**** EXERCISE INPUT

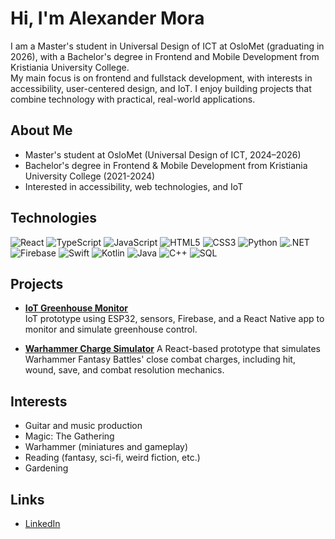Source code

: # Hi, I'm Alexander Mora

I am a Master's student in Universal Design of ICT at OsloMet (graduating in 2026), with a Bachelor's degree in Frontend and Mobile Development from Kristiania University College.  
My main focus is on frontend and fullstack development, with interests in accessibility, user-centered design, and IoT. I enjoy building projects that combine technology with practical, real-world applications.



## About Me
- Master's student at OsloMet (Universal Design of ICT, 2024–2026)  
- Bachelor's degree in Frontend & Mobile Development from Kristiania University College (2021-2024)  
- Interested in accessibility, web technologies, and IoT 



## Technologies
<p align="left">
  <img alt="React" src="https://img.shields.io/badge/React-20232A?style=flat&logo=react&logoColor=61DAFB" />
  <img alt="TypeScript" src="https://img.shields.io/badge/TypeScript-007ACC?style=flat&logo=typescript&logoColor=white" />
  <img alt="JavaScript" src="https://img.shields.io/badge/JavaScript-F7DF1E?style=flat&logo=javascript&logoColor=black" />
  <img alt="HTML5" src="https://img.shields.io/badge/HTML5-E34F26?style=flat&logo=html5&logoColor=white" />
  <img alt="CSS3" src="https://img.shields.io/badge/CSS3-1572B6?style=flat&logo=css3&logoColor=white" />
  <img alt="Python" src="https://img.shields.io/badge/Python-3776AB?style=flat&logo=python&logoColor=white" />
  <img alt=".NET" src="https://img.shields.io/badge/.NET-512BD4?style=flat&logo=dotnet&logoColor=white" />
  <img alt="Firebase" src="https://img.shields.io/badge/Firebase-FFCA28?style=flat&logo=firebase&logoColor=black" />
  <img alt="Swift" src="https://img.shields.io/badge/Swift-FA7343?style=flat&logo=swift&logoColor=white" />
  <img alt="Kotlin" src="https://img.shields.io/badge/Kotlin-7F52FF?style=flat&logo=kotlin&logoColor=white" />
  <img alt="Java" src="https://img.shields.io/badge/Java-ED8B00?style=flat&logo=java&logoColor=white" />
  <img alt="C++" src="https://img.shields.io/badge/C%2B%2B-00599C?style=flat&logo=c%2B%2B&logoColor=white" />
  <img alt="SQL" src="https://img.shields.io/badge/SQL-336791?style=flat&logo=postgresql&logoColor=white" />
</p>





## Projects
- **[IoT Greenhouse Monitor](https://github.com/alexandermora1/iot-greenhouse-controller)**  
  IoT prototype using ESP32, sensors, Firebase, and a React Native app to monitor and simulate greenhouse control.

- **[Warhammer Charge Simulator](https://github.com/alexandermora1/Charge)**
  A React-based prototype that simulates Warhammer Fantasy Battles' close combat charges, including hit, wound, save, and combat resolution mechanics.





## Interests
- Guitar and music production
- Magic: The Gathering
- Warhammer (miniatures and gameplay)
- Reading (fantasy, sci-fi, weird fiction, etc.)
- Gardening



## Links
- [LinkedIn](https://www.linkedin.com/in/alexander-mora-469124330/)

********

Transcribe the complete set of entries verbatim. No pictures belong in the copy.

WRITTEN RESPONSE.
Source code

: # Hi, I'm Alexander Mora

I am a Master's student in Universal Design of ICT at OsloMet (graduating in 2026), with a Bachelor's degree in Frontend and Mobile Development from Kristiania University College.  
My main focus is on frontend and fullstack development, with interests in accessibility, user-centered design, and IoT. I enjoy building projects that combine technology with practical, real-world applications.



## About Me
- Master's student at OsloMet (Universal Design of ICT, 2024–2026)  
- Bachelor's degree in Frontend & Mobile Development from Kristiania University College (2021-2024)  
- Interested in accessibility, web technologies, and IoT 



## Technologies
<p align="left">
  <img alt="React" src="https://img.shields.io/badge/React-20232A?style=flat&logo=react&logoColor=61DAFB" />
  <img alt="TypeScript" src="https://img.shields.io/badge/TypeScript-007ACC?style=flat&logo=typescript&logoColor=white" />
  <img alt="JavaScript" src="https://img.shields.io/badge/JavaScript-F7DF1E?style=flat&logo=javascript&logoColor=black" />
  <img alt="HTML5" src="https://img.shields.io/badge/HTML5-E34F26?style=flat&logo=html5&logoColor=white" />
  <img alt="CSS3" src="https://img.shields.io/badge/CSS3-1572B6?style=flat&logo=css3&logoColor=white" />
  <img alt="Python" src="https://img.shields.io/badge/Python-3776AB?style=flat&logo=python&logoColor=white" />
  <img alt=".NET" src="https://img.shields.io/badge/.NET-512BD4?style=flat&logo=dotnet&logoColor=white" />
  <img alt="Firebase" src="https://img.shields.io/badge/Firebase-FFCA28?style=flat&logo=firebase&logoColor=black" />
  <img alt="Swift" src="https://img.shields.io/badge/Swift-FA7343?style=flat&logo=swift&logoColor=white" />
  <img alt="Kotlin" src="https://img.shields.io/badge/Kotlin-7F52FF?style=flat&logo=kotlin&logoColor=white" />
  <img alt="Java" src="https://img.shields.io/badge/Java-ED8B00?style=flat&logo=java&logoColor=white" />
  <img alt="C++" src="https://img.shields.io/badge/C%2B%2B-00599C?style=flat&logo=c%2B%2B&logoColor=white" />
  <img alt="SQL" src="https://img.shields.io/badge/SQL-336791?style=flat&logo=postgresql&logoColor=white" />
</p>





## Projects
- **[IoT Greenhouse Monitor](https://github.com/alexandermora1/iot-greenhouse-controller)**  
  IoT prototype using ESP32, sensors, Firebase, and a React Native app to monitor and simulate greenhouse control.

- **[Warhammer Charge Simulator](https://github.com/alexandermora1/Charge)**
  A React-based prototype that simulates Warhammer Fantasy Battles' close combat charges, including hit, wound, save, and combat resolution mechanics.





## Interests
- Guitar and music production
- Magic: The Gathering
- Warhammer (miniatures and gameplay)
- Reading (fantasy, sci-fi, weird fiction, etc.)
- Gardening



## Links
- [LinkedIn](https://www.linkedin.com/in/alexander-mora-469124330/)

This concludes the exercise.